UPDATE 2-Toronto stocks edge higher on bank gains
(Updates official closing numbers, adds details)
TORONTO, April 17 (Reuters) - The Toronto Stock Exchange's main index finished little changed on Thursday, lifted slightly by gains in financials after the core inflation rate slowed in March, while investors took profits following a steep advance in the previous session.

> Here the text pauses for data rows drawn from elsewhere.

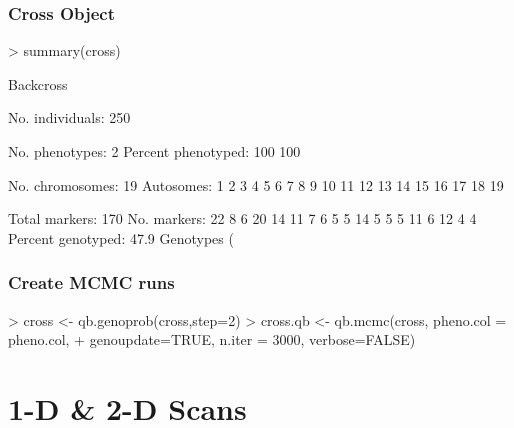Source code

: \documentclass{beamer}
\begin{document}
\begin{frame}[fragile]
  \frametitle{Cross Object}

\tiny

\begin{Schunk}
\begin{Sinput}
> summary(cross)
\end{Sinput}
\begin{Soutput}
    Backcross

    No. individuals:    250 

    No. phenotypes:     2 
    Percent phenotyped: 100 100 

    No. chromosomes:    19 
        Autosomes:      1 2 3 4 5 6 7 8 9 10 11 12 13 14 15 16 17 18 19 

    Total markers:      170 
    No. markers:        22 8 6 20 14 11 7 6 5 5 14 5 5 5 11 6 12 4 4 
    Percent genotyped:  47.9 
    Genotypes (%
\end{Soutput}
\end{Schunk}

\end{frame}

\begin{frame}[fragile]
  \frametitle{Create MCMC runs}

\tiny

\begin{Schunk}
\begin{Sinput}
> cross <- qb.genoprob(cross,step=2)
> cross.qb <- qb.mcmc(cross, pheno.col = pheno.col,
+   genoupdate=TRUE, n.iter = 3000, verbose=FALSE)
\end{Sinput}
\end{Schunk}

\end{frame}

\section{1-D \& 2-D Scans}
\end{document}
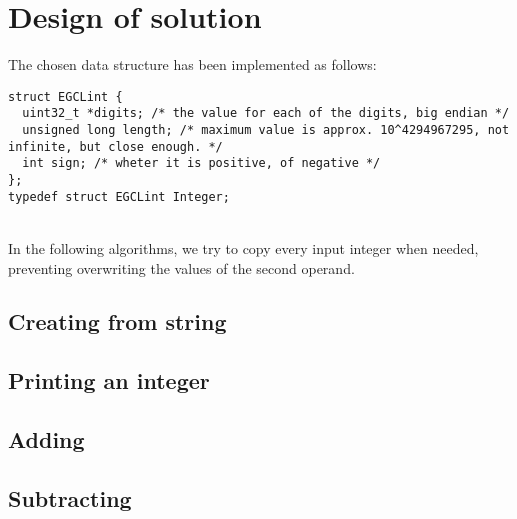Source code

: \documentclass[a4paper,11pt]{article}
\begin{document}
\section{Design of solution}
The chosen data structure has been implemented as follows:
\begin{lstlisting}
struct EGCLint {
  uint32_t *digits; /* the value for each of the digits, big endian */
  unsigned long length; /* maximum value is approx. 10^4294967295, not infinite, but close enough. */
  int sign; /* wheter it is positive, of negative */
};
typedef struct EGCLint Integer;
\end{lstlisting}
\\
In the following algorithms, we try to copy every input integer when needed, preventing overwriting the values of the second operand.
\subsection{Creating from string}

\subsection{Printing an integer}

\subsection{Adding}

\subsection{Subtracting}
\end{document}
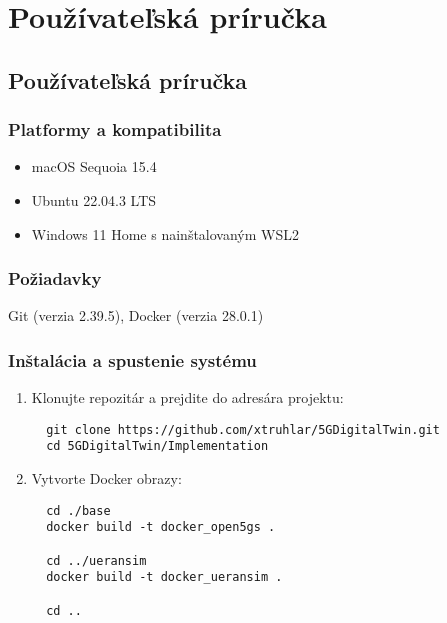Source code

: \setcounter{figure}{0}
\setcounter{listing}{0}

\chapter{Používateľská príručka}
\label{appendix:userguide}
\renewcommand*{\thepage}{B-\arabic{page}}

\begin{refsegment}

\section*{Používateľská príručka}

\subsection*{Platformy a kompatibilita}
\begin{itemize}
  \item macOS Sequoia 15.4
  \item Ubuntu 22.04.3 LTS
  \item Windows 11 Home s nainštalovaným WSL2
\end{itemize}

\subsection*{Požiadavky}
Git (verzia 2.39.5), Docker (verzia 28.0.1)


\subsection*{Inštalácia a spustenie systému}
\begin{enumerate}
  \item Klonujte repozitár a prejdite do adresára projektu:
  \begin{verbatim}
  git clone https://github.com/xtruhlar/5GDigitalTwin.git
  cd 5GDigitalTwin/Implementation
  \end{verbatim}

  \item Vytvorte Docker obrazy:
  \begin{verbatim}
  cd ./base
  docker build -t docker_open5gs .

  cd ../ueransim
  docker build -t docker_ueransim .

  cd ..
  \end{verbatim}


\end{enumerate}
\end{refsegment}
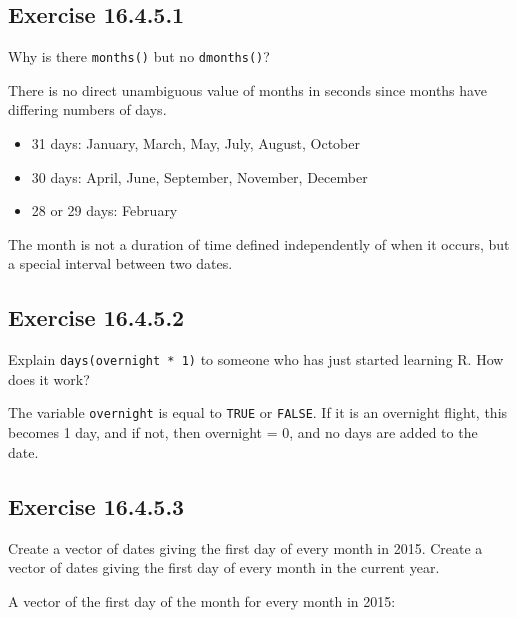 \documentclass[]{book}
\providecommand{\tightlist}{%
  \setlength{\itemsep}{0pt}\setlength{\parskip}{0pt}}
\theoremstyle{plain}
\theoremstyle{remark}
\begin{document}
\hypertarget{exercise-16.4.5.1}{%
\subsection*{\texorpdfstring{Exercise {16.4.5.1}}{Exercise 16.4.5.1}}\label{exercise-16.4.5.1}}

Why is there \texttt{months()} but no \texttt{dmonths()}?

There is no direct unambiguous value of months in seconds since months have differing numbers of days.

\begin{itemize}
\tightlist
\item
  31 days: January, March, May, July, August, October
\item
  30 days: April, June, September, November, December
\item
  28 or 29 days: February
\end{itemize}

The month is not a duration of time defined independently of when it occurs, but a special interval between two dates.

\hypertarget{exercise-16.4.5.2}{%
\subsection*{\texorpdfstring{Exercise {16.4.5.2}}{Exercise 16.4.5.2}}\label{exercise-16.4.5.2}}

Explain \texttt{days(overnight\ *\ 1)} to someone who has just started learning R. How does it work?

The variable \texttt{overnight} is equal to \texttt{TRUE} or \texttt{FALSE}.
If it is an overnight flight, this becomes 1 day, and if not, then overnight = 0, and no days are added to the date.

\hypertarget{exercise-16.4.5.3}{%
\subsection*{\texorpdfstring{Exercise {16.4.5.3}}{Exercise 16.4.5.3}}\label{exercise-16.4.5.3}}

Create a vector of dates giving the first day of every month in 2015. Create a vector of dates giving the first day of every month in the current year.

A vector of the first day of the month for every month in 2015:
\end{document}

The financial sector added 0.8 percent, after data showed Canada's inflation rate slowed to its lowest since July 2005, allowing the Bank of Canada room to further cut interest rates.
Canadian Imperial Bank of Commerce (CM.TO: Quote) rose 75 Canadian cents, or 1.1 percent, to C$68.56, while Toronto-Dominion Bank (TD.TO: Quote) pushed up 58 Canadian cents, or 0.9 percent, to C$63.82.
The S&P/TSX composite index .GSPTSE closed up 16.02 points, or 0.11 percent, at 14,115.50 with half its 10 main sectors higher.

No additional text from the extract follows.